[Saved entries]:
[Start of section]

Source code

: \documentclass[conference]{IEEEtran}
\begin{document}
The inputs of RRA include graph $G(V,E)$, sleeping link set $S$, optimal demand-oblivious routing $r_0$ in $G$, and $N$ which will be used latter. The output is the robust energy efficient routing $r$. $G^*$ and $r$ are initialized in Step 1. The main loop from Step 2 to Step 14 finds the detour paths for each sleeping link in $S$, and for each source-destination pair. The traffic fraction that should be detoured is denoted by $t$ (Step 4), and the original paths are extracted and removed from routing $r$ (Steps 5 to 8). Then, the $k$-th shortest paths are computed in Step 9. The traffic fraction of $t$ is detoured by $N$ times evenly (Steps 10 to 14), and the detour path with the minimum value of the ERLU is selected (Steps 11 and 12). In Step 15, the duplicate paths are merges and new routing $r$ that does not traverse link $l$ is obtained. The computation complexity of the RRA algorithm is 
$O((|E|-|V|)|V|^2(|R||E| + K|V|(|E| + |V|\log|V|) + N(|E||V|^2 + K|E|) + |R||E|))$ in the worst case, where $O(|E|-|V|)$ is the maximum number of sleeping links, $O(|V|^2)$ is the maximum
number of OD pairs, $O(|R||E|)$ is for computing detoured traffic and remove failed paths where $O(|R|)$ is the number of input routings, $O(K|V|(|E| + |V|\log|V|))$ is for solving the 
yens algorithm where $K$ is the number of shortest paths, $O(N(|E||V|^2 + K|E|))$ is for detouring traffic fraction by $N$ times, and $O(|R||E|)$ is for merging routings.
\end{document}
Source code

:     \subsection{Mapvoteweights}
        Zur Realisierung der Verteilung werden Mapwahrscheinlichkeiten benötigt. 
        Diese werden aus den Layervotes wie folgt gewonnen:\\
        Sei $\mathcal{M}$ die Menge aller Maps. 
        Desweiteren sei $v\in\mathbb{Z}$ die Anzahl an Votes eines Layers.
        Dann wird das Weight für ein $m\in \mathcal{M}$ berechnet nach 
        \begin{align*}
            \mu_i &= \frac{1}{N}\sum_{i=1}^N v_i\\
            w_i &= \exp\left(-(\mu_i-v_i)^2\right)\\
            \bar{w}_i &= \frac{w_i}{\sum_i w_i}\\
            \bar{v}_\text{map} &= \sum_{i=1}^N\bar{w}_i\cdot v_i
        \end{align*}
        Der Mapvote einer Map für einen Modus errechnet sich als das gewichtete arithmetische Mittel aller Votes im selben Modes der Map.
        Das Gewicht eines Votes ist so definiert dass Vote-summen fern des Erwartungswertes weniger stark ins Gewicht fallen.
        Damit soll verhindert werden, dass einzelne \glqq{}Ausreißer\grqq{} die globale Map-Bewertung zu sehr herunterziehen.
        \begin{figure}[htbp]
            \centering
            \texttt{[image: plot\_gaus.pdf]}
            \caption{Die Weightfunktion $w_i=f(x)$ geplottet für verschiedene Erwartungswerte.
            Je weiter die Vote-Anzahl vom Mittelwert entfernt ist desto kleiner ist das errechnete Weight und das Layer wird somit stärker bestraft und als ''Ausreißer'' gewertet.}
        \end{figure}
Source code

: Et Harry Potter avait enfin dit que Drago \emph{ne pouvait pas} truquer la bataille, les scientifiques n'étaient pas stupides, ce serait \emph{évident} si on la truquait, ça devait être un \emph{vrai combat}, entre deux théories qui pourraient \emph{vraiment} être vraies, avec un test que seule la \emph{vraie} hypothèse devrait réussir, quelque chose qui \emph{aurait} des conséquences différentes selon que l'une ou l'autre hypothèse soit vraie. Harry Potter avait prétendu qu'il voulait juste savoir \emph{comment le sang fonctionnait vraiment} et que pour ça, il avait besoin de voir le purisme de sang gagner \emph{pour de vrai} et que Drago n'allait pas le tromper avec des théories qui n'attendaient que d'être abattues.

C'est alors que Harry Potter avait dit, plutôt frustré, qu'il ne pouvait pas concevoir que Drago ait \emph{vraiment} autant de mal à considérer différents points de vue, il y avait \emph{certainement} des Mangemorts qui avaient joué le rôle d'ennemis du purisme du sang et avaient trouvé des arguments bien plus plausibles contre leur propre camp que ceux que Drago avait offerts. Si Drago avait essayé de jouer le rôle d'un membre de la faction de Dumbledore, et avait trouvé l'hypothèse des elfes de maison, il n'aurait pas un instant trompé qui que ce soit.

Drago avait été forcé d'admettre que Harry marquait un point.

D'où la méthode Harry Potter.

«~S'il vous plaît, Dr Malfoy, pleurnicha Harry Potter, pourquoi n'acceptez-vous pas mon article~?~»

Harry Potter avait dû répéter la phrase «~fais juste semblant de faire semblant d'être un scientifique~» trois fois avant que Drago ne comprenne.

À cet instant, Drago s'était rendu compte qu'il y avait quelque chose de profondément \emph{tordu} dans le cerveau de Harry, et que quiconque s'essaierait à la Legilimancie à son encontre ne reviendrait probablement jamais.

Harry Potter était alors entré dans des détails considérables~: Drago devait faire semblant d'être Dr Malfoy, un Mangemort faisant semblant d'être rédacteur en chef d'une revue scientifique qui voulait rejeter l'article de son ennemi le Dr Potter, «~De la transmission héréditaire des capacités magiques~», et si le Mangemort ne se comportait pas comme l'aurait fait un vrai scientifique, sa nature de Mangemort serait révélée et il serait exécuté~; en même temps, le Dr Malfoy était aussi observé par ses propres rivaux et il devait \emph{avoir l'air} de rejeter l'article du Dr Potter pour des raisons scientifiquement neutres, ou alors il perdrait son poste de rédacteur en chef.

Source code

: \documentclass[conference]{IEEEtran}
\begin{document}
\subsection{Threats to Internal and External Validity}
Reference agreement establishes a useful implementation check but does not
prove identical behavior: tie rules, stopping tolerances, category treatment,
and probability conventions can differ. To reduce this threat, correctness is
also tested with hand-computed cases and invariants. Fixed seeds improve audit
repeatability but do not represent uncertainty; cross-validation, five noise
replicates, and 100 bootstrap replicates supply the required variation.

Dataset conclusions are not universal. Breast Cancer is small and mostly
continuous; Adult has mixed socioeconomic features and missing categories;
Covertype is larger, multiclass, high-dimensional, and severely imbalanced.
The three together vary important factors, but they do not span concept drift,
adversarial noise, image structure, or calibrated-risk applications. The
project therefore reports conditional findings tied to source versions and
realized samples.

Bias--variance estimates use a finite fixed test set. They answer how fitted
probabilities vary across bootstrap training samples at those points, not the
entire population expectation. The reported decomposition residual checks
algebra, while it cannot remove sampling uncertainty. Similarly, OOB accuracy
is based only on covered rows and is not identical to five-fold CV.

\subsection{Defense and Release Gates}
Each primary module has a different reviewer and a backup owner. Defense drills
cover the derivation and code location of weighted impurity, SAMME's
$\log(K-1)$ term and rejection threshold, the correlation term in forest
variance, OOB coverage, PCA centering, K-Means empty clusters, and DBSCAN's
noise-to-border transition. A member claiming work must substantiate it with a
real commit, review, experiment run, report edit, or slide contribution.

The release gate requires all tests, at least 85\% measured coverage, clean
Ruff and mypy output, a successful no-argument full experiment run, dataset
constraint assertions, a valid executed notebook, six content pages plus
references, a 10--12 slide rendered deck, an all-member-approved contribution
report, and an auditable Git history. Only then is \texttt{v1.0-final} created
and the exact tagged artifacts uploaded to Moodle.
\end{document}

[End of section]
[Start of section]

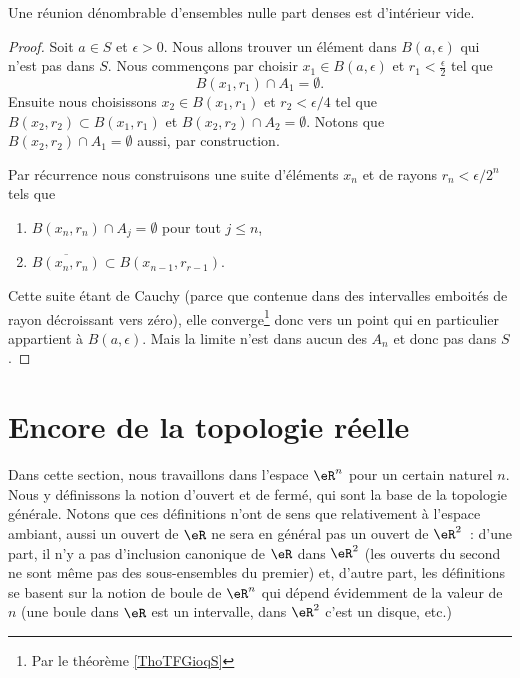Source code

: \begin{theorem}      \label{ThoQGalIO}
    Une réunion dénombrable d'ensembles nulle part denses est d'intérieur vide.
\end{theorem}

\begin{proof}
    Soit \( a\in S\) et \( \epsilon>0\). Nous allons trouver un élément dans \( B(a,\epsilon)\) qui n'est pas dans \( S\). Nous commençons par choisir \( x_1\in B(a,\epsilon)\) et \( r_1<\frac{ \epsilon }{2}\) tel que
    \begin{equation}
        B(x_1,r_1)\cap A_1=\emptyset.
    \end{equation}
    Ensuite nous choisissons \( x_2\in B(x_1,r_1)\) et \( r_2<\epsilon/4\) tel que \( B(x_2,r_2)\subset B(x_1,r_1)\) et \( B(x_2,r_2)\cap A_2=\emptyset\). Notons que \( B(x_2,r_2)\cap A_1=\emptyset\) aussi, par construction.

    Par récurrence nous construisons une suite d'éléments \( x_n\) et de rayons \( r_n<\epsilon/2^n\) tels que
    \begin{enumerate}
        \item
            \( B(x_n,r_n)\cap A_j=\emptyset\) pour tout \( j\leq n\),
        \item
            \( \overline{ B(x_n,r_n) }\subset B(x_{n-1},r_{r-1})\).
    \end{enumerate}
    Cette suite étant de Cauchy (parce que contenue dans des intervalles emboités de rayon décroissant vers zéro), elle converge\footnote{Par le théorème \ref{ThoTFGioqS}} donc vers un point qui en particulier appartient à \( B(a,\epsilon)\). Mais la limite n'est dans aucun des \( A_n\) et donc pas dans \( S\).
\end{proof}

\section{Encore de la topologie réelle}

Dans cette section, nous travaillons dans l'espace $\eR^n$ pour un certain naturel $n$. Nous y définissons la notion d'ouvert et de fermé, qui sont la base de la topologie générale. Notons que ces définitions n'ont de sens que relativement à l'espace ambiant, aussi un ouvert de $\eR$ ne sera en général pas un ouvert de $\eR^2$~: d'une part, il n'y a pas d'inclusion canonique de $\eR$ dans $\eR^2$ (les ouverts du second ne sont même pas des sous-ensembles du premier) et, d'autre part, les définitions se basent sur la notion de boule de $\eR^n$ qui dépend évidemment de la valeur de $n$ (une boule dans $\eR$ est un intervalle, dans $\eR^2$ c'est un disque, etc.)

[End of section]

[The task]: What you return must be an exact retyping of the lines above starting at the line with "variance, OOB coverage, PCA" and ending at the line with "constraint assertions, a", and nothing besides.

[Task answer]:
variance, OOB coverage, PCA centering, K-Means empty clusters, and DBSCAN's
noise-to-border transition. A member claiming work must substantiate it with a
real commit, review, experiment run, report edit, or slide contribution.

The release gate requires all tests, at least 85\% measured coverage, clean
Ruff and mypy output, a successful no-argument full experiment run, dataset
constraint assertions, a valid executed notebook, six content pages plus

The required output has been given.